(CNN) – A new poll indicates that the GOP is on the cusp of capturing an Arkansas Senate seat last held by a Republican in the 1870s.
According to a CNN/Time/Opinion Research Corporation poll released Wednesday, 55 percent of likely voters now support four-term Republican Rep. John Boozman for November's general election. Only 41 percent back two-term incumbent Democratic Sen. Blanche Lincoln.
Two percent back neither candidate, while another two percent offered no opinion.
The race is only marginally tighter among the larger pool of registered voters, where Boozman holds a 53 to 42 percent lead.
Independents are breaking sharply for Boozman, favoring the Republican over Lincoln by a 63 to 29 percent margin.
One likely drag on Lincoln's re-election prospects: the strong disapproval of President Barack Obama in Arkansas.
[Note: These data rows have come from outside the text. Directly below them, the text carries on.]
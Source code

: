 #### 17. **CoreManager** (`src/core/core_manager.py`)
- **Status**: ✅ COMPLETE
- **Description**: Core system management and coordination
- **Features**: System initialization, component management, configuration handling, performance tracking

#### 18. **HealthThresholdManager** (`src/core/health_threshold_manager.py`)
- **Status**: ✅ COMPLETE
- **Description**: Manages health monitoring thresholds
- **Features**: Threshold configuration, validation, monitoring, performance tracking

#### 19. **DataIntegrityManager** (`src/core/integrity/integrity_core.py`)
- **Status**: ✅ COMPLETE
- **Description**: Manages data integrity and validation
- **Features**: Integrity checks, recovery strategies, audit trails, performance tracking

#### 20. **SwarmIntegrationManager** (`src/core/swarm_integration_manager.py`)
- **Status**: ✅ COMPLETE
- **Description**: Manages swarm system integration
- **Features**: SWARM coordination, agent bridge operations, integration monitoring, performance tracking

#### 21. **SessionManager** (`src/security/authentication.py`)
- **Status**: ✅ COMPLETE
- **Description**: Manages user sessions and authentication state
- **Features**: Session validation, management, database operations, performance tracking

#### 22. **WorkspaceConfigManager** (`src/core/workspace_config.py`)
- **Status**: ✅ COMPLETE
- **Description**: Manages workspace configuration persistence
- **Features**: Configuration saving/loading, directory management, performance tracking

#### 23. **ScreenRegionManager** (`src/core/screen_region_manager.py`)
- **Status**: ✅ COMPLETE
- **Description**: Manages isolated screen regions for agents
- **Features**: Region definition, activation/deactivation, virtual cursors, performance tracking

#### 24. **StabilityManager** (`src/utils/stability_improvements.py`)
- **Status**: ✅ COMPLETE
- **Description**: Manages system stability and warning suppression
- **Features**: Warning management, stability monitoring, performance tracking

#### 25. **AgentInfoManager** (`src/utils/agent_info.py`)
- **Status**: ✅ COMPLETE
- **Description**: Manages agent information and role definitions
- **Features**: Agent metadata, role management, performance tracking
Only one in three Arkansas voters approves of Obama's job performance; more than six in ten disapprove.
Obama lost the increasingly Republican state to Arizona Sen. John McCain by 20 points in 2008.
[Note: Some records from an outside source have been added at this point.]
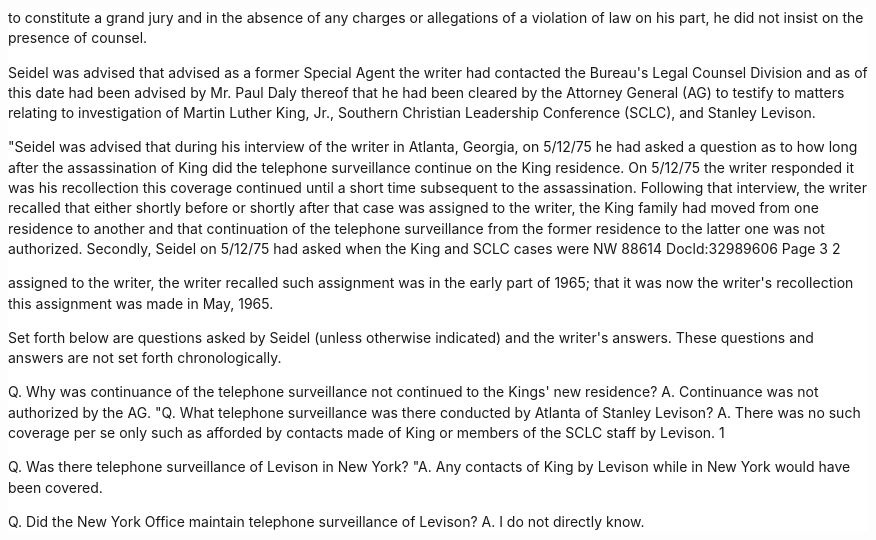 to constitute a grand jury and in the absence of any charges
or allegations of a violation of law on his part, he did not
insist on the presence of counsel.

Seidel was advised that
advised as a former Special Agent the
writer had contacted the Bureau's Legal Counsel Division and
as of this date had been advised by Mr. Paul Daly thereof that
he had been cleared by the Attorney General (AG) to testify
to matters relating to investigation of Martin Luther King, Jr.,
Southern Christian Leadership Conference (SCLC), and Stanley
Levison.

"Seidel was advised that during his interview of the
writer in Atlanta, Georgia, on 5/12/75 he had asked a question
as to how long after the assassination of King did the telephone
surveillance continue on the King residence. On 5/12/75 the
writer responded it was his recollection this coverage continued
until a short time subsequent to the assassination. Following
that interview, the writer recalled that either shortly before
or shortly after that case was assigned to the writer, the King
family had moved from one residence to another and that
continuation of the telephone surveillance from the former
residence to the latter one was not authorized. Secondly,
Seidel on 5/12/75 had asked when the King and SCLC cases were
NW 88614 Docld:32989606 Page 3
2

assigned to the writer, the writer recalled such assignment
was in the early part of 1965; that it was now the writer's
recollection this assignment was made in May, 1965.

Set forth below are questions asked by Seidel (unless
otherwise indicated) and the writer's answers. These questions
and answers are not set forth chronologically.

Q. Why was continuance of the telephone surveillance
not continued to the Kings' new residence?
A.
Continuance was not authorized by the AG.
"Q. What telephone surveillance was there conducted by
Atlanta of Stanley Levison?
A. There was no such coverage per se only such as afforded
by contacts made of King or members of the SCLC staff by
Levison.
1

Q. Was there telephone surveillance of Levison in New York?
"A. Any contacts of King by Levison while in New York would
have been covered.

Q. Did the New York Office maintain telephone surveillance
of Levison?
A.
I do not directly know.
Obama's unpopularity may be undercutting the efforts of another Arkansas political veteran - former President Bill Clinton - who has repeatedly tried to help Lincoln this year.
Clinton most recently teamed up with Lincoln at a campaign event in Jonesboro last Wednesday. He also backed Lincoln in a fiercely contested Democratic primary against Lt. Gov. Bill Halter, who enjoyed the support of a number of progressives and union leaders.
In addition to relying on Clinton, Lincoln has also played up her ability to help the Arkansas economy through her role as chairwoman of the Senate Agriculture Committee. So far, however, it seems her campaign pitch isn't sufficient to buck the apparent Republican tide.
"Lincoln has a three-point advantage among lower-income Arkansans," says CNN Polling Director Keating Holland. "But Boozman has a commanding 18-point lead among Arkansas voters who make more than $50,000 a year."
One bright spot for Arkansas Democrats: first-term incumbent Gov. Mike Beebe is leading GOP challenger Jim Keet by a whopping 27-point margin - 62 to 35 percent - among likely voters.
Beebe's margin is nearly identical among registered voters.
The CNN/Time/Opinion Research Corporation poll was conducted October 15-19, with 1,505 adults, including 1,260 registered voters and 809 likely voters questioned by telephone. The survey's overall sampling error is plus or minus 2.5 percentage points, with a sampling error of plus or minus 3.5 percentage points for likely voters.